◆ THE PROBLEM ◆
Whenever a line contains the string "Global", copy it out of the entries.

---------- SUPPLIED MATERIAL ----------

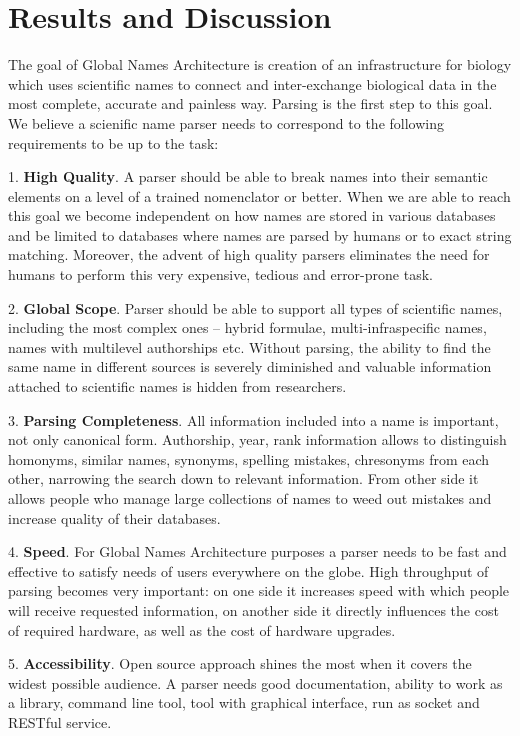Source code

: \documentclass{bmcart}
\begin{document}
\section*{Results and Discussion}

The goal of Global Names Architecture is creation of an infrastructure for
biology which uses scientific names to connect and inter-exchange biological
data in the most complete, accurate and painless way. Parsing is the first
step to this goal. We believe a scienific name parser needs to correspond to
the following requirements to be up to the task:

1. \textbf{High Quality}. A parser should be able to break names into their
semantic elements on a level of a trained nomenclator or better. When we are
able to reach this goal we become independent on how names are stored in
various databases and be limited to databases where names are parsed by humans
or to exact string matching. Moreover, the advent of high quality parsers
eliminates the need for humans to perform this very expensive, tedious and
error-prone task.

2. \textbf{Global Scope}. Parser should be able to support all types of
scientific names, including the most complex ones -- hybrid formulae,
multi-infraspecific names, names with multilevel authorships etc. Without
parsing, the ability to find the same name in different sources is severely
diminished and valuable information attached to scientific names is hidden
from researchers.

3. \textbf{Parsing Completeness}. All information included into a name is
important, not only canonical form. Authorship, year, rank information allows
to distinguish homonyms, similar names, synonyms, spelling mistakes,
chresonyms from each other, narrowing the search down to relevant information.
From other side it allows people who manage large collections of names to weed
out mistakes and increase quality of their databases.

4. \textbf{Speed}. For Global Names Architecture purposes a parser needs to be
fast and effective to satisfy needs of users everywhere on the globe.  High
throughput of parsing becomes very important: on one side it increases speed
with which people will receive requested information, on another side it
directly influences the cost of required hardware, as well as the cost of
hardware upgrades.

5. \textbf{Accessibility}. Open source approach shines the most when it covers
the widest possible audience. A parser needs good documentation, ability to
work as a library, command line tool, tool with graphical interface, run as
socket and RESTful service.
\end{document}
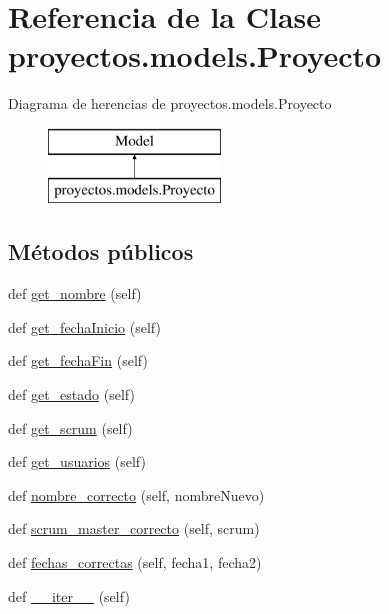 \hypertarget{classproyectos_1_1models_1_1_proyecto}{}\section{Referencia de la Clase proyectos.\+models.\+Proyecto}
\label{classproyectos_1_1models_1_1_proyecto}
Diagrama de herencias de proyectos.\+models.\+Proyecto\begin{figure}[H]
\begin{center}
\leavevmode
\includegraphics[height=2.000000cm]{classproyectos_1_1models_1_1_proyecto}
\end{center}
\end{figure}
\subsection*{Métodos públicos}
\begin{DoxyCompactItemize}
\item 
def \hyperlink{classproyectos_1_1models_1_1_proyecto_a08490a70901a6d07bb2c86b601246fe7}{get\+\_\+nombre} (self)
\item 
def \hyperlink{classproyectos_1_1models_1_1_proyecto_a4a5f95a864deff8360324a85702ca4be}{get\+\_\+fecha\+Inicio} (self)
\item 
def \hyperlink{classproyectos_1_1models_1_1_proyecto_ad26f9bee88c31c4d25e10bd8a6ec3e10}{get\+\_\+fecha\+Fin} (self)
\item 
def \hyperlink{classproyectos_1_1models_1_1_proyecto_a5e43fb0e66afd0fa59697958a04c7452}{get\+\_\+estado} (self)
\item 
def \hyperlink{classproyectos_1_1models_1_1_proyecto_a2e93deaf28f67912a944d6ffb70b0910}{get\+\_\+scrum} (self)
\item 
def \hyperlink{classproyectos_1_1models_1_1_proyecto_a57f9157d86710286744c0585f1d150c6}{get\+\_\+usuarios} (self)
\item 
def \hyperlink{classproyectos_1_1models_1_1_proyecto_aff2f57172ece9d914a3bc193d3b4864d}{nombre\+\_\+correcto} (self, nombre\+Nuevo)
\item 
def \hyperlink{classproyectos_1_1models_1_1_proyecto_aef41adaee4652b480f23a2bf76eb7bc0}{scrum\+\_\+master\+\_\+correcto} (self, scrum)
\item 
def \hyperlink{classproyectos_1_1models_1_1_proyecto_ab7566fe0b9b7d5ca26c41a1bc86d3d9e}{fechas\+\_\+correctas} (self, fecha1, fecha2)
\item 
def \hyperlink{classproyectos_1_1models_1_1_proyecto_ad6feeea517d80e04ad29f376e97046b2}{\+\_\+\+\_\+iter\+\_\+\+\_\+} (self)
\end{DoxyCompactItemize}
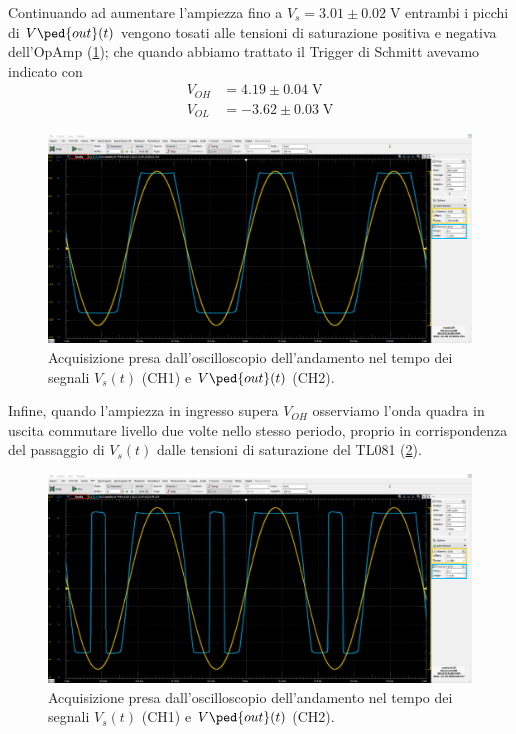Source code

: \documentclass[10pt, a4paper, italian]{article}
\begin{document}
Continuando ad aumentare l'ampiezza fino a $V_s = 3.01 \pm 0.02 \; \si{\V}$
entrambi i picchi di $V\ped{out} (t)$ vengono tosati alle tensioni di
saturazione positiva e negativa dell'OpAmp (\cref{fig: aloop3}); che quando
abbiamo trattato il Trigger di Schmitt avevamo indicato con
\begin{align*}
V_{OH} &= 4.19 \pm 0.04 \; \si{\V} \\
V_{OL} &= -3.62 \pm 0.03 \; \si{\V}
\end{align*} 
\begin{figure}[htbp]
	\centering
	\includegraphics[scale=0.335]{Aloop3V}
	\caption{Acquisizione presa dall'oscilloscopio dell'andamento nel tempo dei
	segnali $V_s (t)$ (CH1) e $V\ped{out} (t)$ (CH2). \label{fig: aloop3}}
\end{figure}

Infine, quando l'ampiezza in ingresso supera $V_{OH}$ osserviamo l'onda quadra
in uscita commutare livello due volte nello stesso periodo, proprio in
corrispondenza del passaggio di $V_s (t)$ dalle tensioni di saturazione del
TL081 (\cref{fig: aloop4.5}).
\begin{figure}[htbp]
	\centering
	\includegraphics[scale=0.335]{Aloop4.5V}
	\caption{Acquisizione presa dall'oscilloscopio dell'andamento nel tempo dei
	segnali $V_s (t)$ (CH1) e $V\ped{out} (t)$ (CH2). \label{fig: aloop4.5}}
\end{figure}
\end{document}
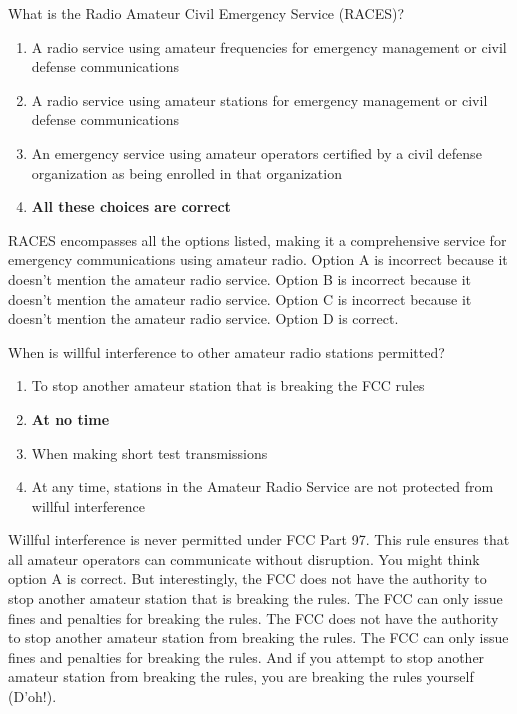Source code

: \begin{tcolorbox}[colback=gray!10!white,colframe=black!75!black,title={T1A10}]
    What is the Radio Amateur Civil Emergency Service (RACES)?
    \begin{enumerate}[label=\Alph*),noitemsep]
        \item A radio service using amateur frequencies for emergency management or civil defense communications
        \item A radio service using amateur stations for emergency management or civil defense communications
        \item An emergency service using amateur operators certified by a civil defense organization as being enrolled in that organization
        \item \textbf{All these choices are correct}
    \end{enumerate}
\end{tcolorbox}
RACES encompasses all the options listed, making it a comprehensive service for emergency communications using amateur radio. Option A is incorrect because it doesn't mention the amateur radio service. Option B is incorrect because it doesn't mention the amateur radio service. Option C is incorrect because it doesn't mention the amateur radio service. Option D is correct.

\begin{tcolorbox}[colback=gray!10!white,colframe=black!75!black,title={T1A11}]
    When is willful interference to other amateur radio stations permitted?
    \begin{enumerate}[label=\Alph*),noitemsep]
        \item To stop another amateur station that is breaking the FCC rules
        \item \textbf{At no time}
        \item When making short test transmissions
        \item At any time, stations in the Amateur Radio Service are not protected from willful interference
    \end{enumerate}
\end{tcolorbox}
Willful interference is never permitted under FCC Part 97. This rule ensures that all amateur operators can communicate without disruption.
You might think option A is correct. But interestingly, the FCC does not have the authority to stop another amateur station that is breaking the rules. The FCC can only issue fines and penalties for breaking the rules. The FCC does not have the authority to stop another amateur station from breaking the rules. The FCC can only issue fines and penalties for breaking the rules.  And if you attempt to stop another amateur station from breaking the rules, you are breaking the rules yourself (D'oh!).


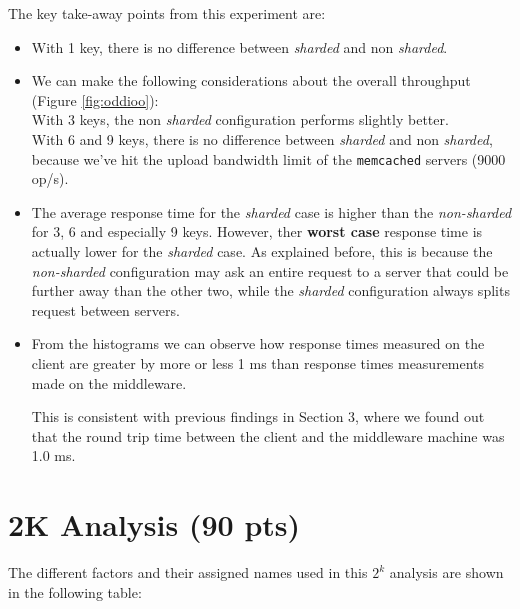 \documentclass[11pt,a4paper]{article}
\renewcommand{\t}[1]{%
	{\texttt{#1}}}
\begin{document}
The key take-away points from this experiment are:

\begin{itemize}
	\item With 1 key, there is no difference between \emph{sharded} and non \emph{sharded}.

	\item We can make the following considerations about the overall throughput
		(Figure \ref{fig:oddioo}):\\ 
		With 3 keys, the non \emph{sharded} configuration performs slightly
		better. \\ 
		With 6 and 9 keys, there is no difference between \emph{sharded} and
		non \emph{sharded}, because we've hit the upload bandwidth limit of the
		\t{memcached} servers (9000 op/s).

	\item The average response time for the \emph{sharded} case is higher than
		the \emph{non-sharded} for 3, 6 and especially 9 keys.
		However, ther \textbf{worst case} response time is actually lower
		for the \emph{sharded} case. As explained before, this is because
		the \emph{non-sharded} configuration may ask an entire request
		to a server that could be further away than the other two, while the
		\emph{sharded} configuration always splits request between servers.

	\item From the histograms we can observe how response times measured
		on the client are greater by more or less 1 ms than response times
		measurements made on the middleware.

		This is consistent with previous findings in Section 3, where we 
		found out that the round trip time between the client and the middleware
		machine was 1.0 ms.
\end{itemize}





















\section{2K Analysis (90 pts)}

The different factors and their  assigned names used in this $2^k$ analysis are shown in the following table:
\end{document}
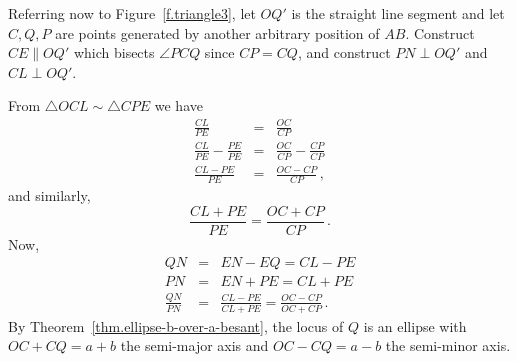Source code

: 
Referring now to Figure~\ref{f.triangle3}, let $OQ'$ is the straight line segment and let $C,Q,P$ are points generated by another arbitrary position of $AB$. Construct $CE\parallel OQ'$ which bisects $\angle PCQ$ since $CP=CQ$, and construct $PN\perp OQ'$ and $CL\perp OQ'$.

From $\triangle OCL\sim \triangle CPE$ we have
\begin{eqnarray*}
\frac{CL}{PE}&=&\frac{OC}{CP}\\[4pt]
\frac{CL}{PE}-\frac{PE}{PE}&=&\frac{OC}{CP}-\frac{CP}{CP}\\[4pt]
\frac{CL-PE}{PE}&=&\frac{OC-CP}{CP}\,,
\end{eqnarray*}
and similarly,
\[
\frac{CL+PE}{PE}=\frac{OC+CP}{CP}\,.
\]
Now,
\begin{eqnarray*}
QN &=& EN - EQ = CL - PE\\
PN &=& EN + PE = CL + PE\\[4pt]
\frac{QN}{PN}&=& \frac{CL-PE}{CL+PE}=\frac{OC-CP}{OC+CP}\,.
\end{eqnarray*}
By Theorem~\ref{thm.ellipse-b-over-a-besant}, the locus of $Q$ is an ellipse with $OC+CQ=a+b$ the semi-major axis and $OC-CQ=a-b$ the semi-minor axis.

----------

◆ FINISHED EXERCISE ◆
The goal of Global Names Architecture is creation of an infrastructure for
2. \textbf{Global Scope}. Parser should be able to support all types of
4. \textbf{Speed}. For Global Names Architecture purposes a parser needs to be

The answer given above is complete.